Exploration of BioMath Connections

Our iGEM is mentored by faculty with backgrounds in both Biology and Mathematics and is composed of students from each of these disciplines. From the beginning of the year, we sought to explore BioMath Connections in the choice of a project and in the way we pursued it. We have found synthetic biology and the iGEM experience to be a very effective way to carry out this type of multidisciplinary research. Mathematical modeling of the satsifiability problem in general and of our specific approach to carrying out SAT problems in bacterial cells informed our biological designs. We also made significant connections between mathematics and biology in the design and construction of physical models of our frameshift suppressor tRNA molecules.

Human Practice

The multidisciplinary nature of our iGEM team is also illustrated by a part of our project in which students at Davidson College researched public opinion of synthetic biology based on provided summaries of the field. Citizens in North Carolina were randomly assigned to one of two groups. One group used the word "create" and similar terms to see if this had an impact on their view of synthetic biology. The other group used words such as "build", "construct", etc.

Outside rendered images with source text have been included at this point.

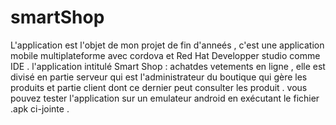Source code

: # smartShop
L'application est l'objet de mon projet de fin d'anneés ,
c'est une application mobile multiplateforme avec cordova et Red Hat Developper studio comme IDE .
l'application intitulé Smart Shop : achatdes vetements en ligne , 
elle est divisé en partie serveur qui est l'administrateur du boutique qui gère les produits
et partie client dont ce dernier peut consulter les produit .
vous pouvez tester l'application sur un emulateur android en exécutant le fichier .apk ci-jointe .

We also measured each person's "religiosity" and analyzed the impact religiosity had on the manipulation. We found that more religious people were more likely to view synthetic biology in a favorable light which was not what we had predicted.

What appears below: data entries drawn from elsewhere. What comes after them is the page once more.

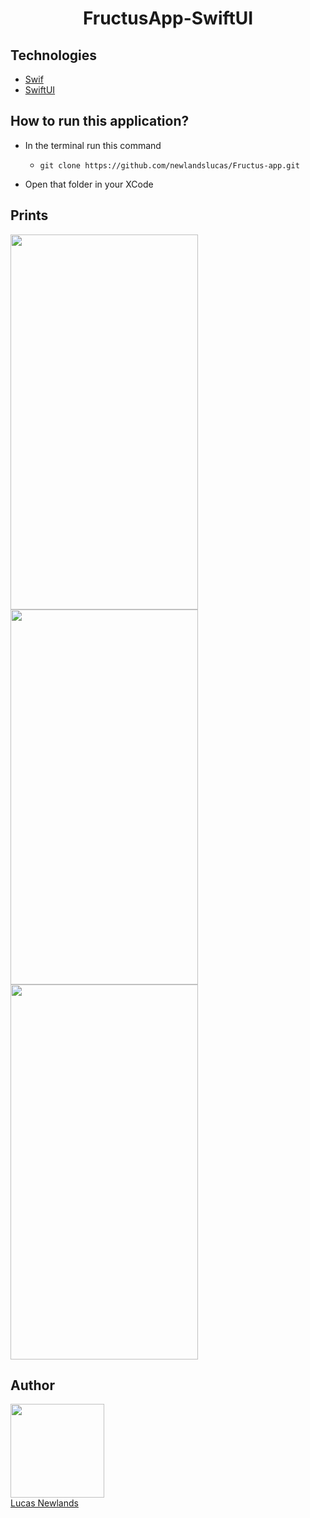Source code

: <h1 align="center">FructusApp-SwiftUI</h1>

## Technologies

- [Swif](https://www.apple.com/br/swift/)
- [SwiftUI](https://developer.apple.com/tutorials/swiftui)

## How to run this application?

- In the terminal run this command

  -  `git clone https://github.com/newlandslucas/Fructus-app.git`

- Open that folder in your XCode

## Prints

<img src="/Fructus/Assets.xcassets/printScreen1.png" height="600" width="300"> <img src="/Fructus/Assets.xcassets/Prints/PrintScreen2.png" height="600" width="300"> <img src="Fructus/Assets.xcassets/printScreen3.png" height="600" width="300">


## Author

<img src="https://avatars.githubusercontent.com/u/58925749?v=4" width=150 height="150" > <br> [Lucas Newlands](https://github.com/newlandslucas)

Faculty at high schools and colleges/universities from across the country were asked how much they presently know about synthetic biology and its implementation in course curricula. The survey revealed that 16% of college faculty reported adequate knowledge of synthetic biology while only 8% of high school teachers reported adequate knowledge of the field. Surveys given to general public were used to study public opinion based on the influence of different descriptions of synthetic biology.

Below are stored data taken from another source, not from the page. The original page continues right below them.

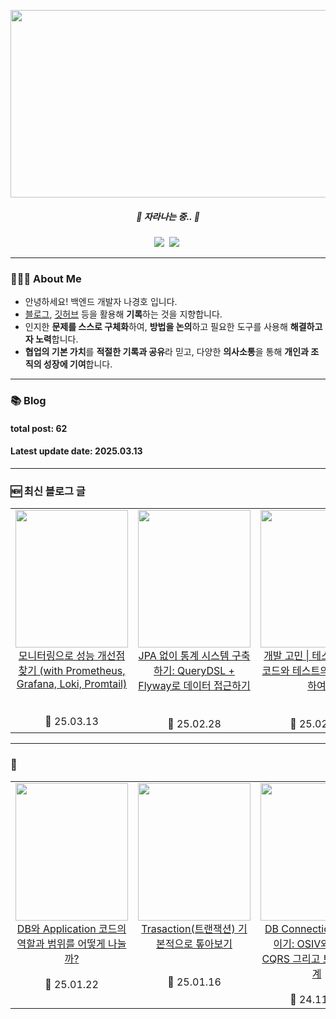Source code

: <p align="center"> 
  <a href="https://www.gitanimals.org/en_US?utm_medium=image&utm_source=Hoya324&utm_content=farm">
  <img
    src="https://render.gitanimals.org/farms/Hoya324"
    width="600"
    height="300"
  />
  </a>
  <h5 align="center"> 🌱 자라나는 중.. 🌱 </h3>
</p>

<p align="center"> 
    <a href="https://www.instagram.com/guuardna_/"> <img src="http://img.shields.io/badge/-instagram-22222a?style=flat&logo=Instagram&link=https://www.instagram.com/guuardna_/" /></a>&nbsp
    <a href="https://hoya324.tistory.com/"><img src="http://img.shields.io/badge/-Tistory-000000?style=flat&logo=Tistory&link=https://hoya324.tistory.com/" /></a>&nbsp
</p>

---

### 👨🏻‍🌾 About Me

- 안녕하세요! 백엔드 개발자 나경호 입니다.
- [블로그](https://hoya324.tistory.com/), [깃허브](https://github.com/Hoya324) 등을 활용해 **기록**하는 것을 지향합니다.
- 인지한 **문제를 스스로 구체화**하여, **방법을 논의**하고 필요한 도구를 사용해 **해결하고자 노력**합니다.
- **협업의 기본 가치**를 **적절한 기록과 공유**라 믿고, 다양한 **의사소통**을 통해 **개인과 조직의 성장에 기여**합니다.

---

### 📚 Blog  
#### total post: 62  
#### Latest update date: 2025.03.13  

---

### 🆕 최신 블로그 글
<table>
  <tbody>
    <tr>
      <td width="200px" valign="top">
        <a href="https://hoya324.tistory.com/entry/%EB%AA%A8%EB%8B%88%ED%84%B0%EB%A7%81%EC%9C%BC%EB%A1%9C-%EC%84%B1%EB%8A%A5-%EA%B0%9C%EC%84%A0%EC%A0%90-%EC%B0%BE%EA%B8%B0-with-Prometheus-Grafana-Loki-Promtail">
          <img src="https://i1.daumcdn.net/thumb/C230x300/?fname=https://blog.kakaocdn.net/dn/oqiVD/btsMJJiEuBP/iPlEL4GckkQMCFW5fOEdcK/img.png" width="180px" height="220px"/>
          <br />
          <div style="text-align: center;">
            모니터링으로 성능 개선점 찾기 (with Prometheus, Grafana, Loki, Promtail)
          </div>
        </a>
        <br>
        <br>
        <div style="text-align: center;">📅 25.03.13</div>
      </td>
      <td width="200px" valign="top">
        <a href="https://hoya324.tistory.com/entry/JPA-%EC%97%86%EC%9D%B4-%ED%86%B5%EA%B3%84-%EC%8B%9C%EC%8A%A4%ED%85%9C-%EA%B5%AC%EC%B6%95%ED%95%98%EA%B8%B0-QueryDSL-Flyway%EB%A1%9C-%EB%8D%B0%EC%9D%B4%ED%84%B0-%EC%A0%91%EA%B7%BC%ED%95%98%EA%B8%B0">
          <img src="https://i1.daumcdn.net/thumb/C230x300/?fname=https://blog.kakaocdn.net/dn/c9tBiL/btsMzrJNz0k/baF4sblVSafgDJU4Ciuvc1/img.png" width="180px" height="220px"/>
          <br />
          <div style="text-align: center;">
            JPA 없이 통계 시스템 구축하기: QueryDSL + Flyway로 데이터 접근하기
          </div>
        </a>
        <br><br>
        <div style="text-align: center;">📅 25.02.28</div>
      </td>   
      <td width="200px" valign="top">
        <a href="https://hoya324.tistory.com/entry/%ED%85%8C%EC%8A%A4%ED%8A%B8-%EA%B0%80%EB%8A%A5%ED%95%9C-%EC%BD%94%EB%93%9C%EC%99%80-%ED%85%8C%EC%8A%A4%ED%8A%B8%EC%9D%98-%EB%B2%94%EC%9C%84%EC%97%90-%EB%8C%80%ED%95%9C-%EA%B3%A0%EB%AF%BC">
          <img src="https://i1.daumcdn.net/thumb/C230x300/?fname=https://blog.kakaocdn.net/dn/Z5ilb/btsMlNsbFMa/Ca8F6u5cS6gPMVFTuuXUEK/img.png" width="180px" height="220px"/>
          <br />
          <div style="text-align: center;">
            개발 고민 | 테스트 가능한 코드와 테스트의 범위에 대하여
          </div>
        </a>
        <br><br>
        <div style="text-align: center;">📅 25.02.17</div>
      </td>
    </tr>
  </tbody>
</table>

---

### 📌
<table>
  <tbody>
    <tr>
      <td width="200px" valign="top">
        <a href="https://hoya324.tistory.com/entry/DB%EC%99%80-Application-%EC%BD%94%EB%93%9C%EC%9D%98-%EC%97%AD%ED%95%A0%EA%B3%BC-%EB%B2%94%EC%9C%84%EB%A5%BC-%EC%96%B4%EB%96%BB%EA%B2%8C-%EB%82%98%EB%88%8C%EA%B9%8C">
          <img src="https://i1.daumcdn.net/thumb/C230x300/?fname=https://blog.kakaocdn.net/dn/N7HFu/btsLVEREY4Z/JPIypsMwJgMB8Eo0n5aC7k/img.png" width="180px" height="220px"/>
          <br />
          <div style="text-align: center;">
            DB와 Application 코드의 역할과 범위를 어떻게 나눌까?
          </div>
        </a>
        <br>
        <div style="text-align: center;">📅 25.01.22</div>
      </td>
      <td width="200px" valign="top">
        <a href="https://hoya324.tistory.com/entry/Trasaction%ED%8A%B8%EB%9E%9C%EC%9E%AD%EC%85%98-%EA%B8%B0%EB%B3%B8%EC%A0%81%EC%9C%BC%EB%A1%9C-%ED%86%BA%EC%95%84%EB%B3%B4%EA%B8%B0">
          <img src="https://i1.daumcdn.net/thumb/C230x300/?fname=https://blog.kakaocdn.net/dn/DG71s/btsLP4Vzym2/IsFttKBbmkeQSIKv7B85K1/img.png" width="180px" height="220px"/>
          <br />
          <div style="text-align: center;">Trasaction(트랜잭션) 기본적으로 톺아보기</div>
        </a>
        <br><br>
        <div style="text-align: center;">📅 25.01.16</div>
      </td>
      <td width="200px" valign="top">
        <a href="https://hoya324.tistory.com/entry/DB-Connection-%EC%A0%90%EC%9C%A0-%EC%A4%84%EC%9D%B4%EA%B8%B0-OSIV%EC%99%80-%EB%8B%A8%EA%B3%84%EC%A0%81-CQRS-%EA%B7%B8%EB%A6%AC%EA%B3%A0-%ED%8A%B8%EB%9E%9C%EC%9E%AD%EC%85%98-%EC%84%A4%EA%B3%84">
          <img src="https://i1.daumcdn.net/thumb/C230x300/?fname=https://blog.kakaocdn.net/dn/bf8W1Z/btsKTINZChS/YfnX0YPj1JZkEihlYqjsK0/img.png" width="180px" height="220px"/>
          <br />
          <div style="text-align: center;">DB Connection 점유 줄이기: OSIV와 단계적 CQRS 그리고 트랜잭션 설계</div>
        </a>
        <br>
        <div style="text-align: center;">📅 24.11.24</div>
      </td>         
    </tr>
  </tbody>
</table>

Presentations to a Broader Audience

During 2009, our iGEM team members have presented their project and synthetic biology in general at the following local, regional, and national venues.

  • Truman State University Mathematical Biology Seminar, January 2009
  • Mathematical Association of America Missouri Section, April 2009
  • Genome Consortium for Active Teaching (GCAT) workshop, July 2009
  • Missouri Western Summer Research Institute Symposium, July 2009
  • Davidson Research Initiative Symposium, September 2009
  • Association of College and University Biology Educators (ACUBE), October 2009
  • Foundation for the Carolinas, November 2009
  • Undergraduate Research Conference at the Interface Between Biology and Mathematics, October 2009

Upcoming presentations include:

  • Missouri Western Computer Science, Math, and Physics Colloquium, November 2009
  • National Academies Keck Future Initiatives (NAKFI) Conference on Synthetic Biology, November 2009
  • National Joint Meetings of the American Mathematics Society, Mathematical Association of America, and the Society for Industrial and Applied Mathematics, January 2010

Directions for Future Research

We have developed a design for the use of frameshift suppression to enable bacterial cells to analyze and report the results of a SAT problem. We have develeped mathematical models for our system that can be used to inform our choices for constructing SAT problems in bacteria. We have constructed the frameshift suppressor tRNA genes that will serve as inputs for the SAT problem and have tested their ability to provide frameshift suppression resulting in expression of reporter genes. Our next step is to determine the ability of bacterial cells to accommodate multiple frameshift suppressor tRNAs and to test combinations of them in cells. Then we will design and construct reporter genes that will carry out simple OR logical operations, which can then be combined in to a 2-SAT problem with multiple reporters for multiple clauses. The following task will be to encode 3-SAT problems in a similar fashion.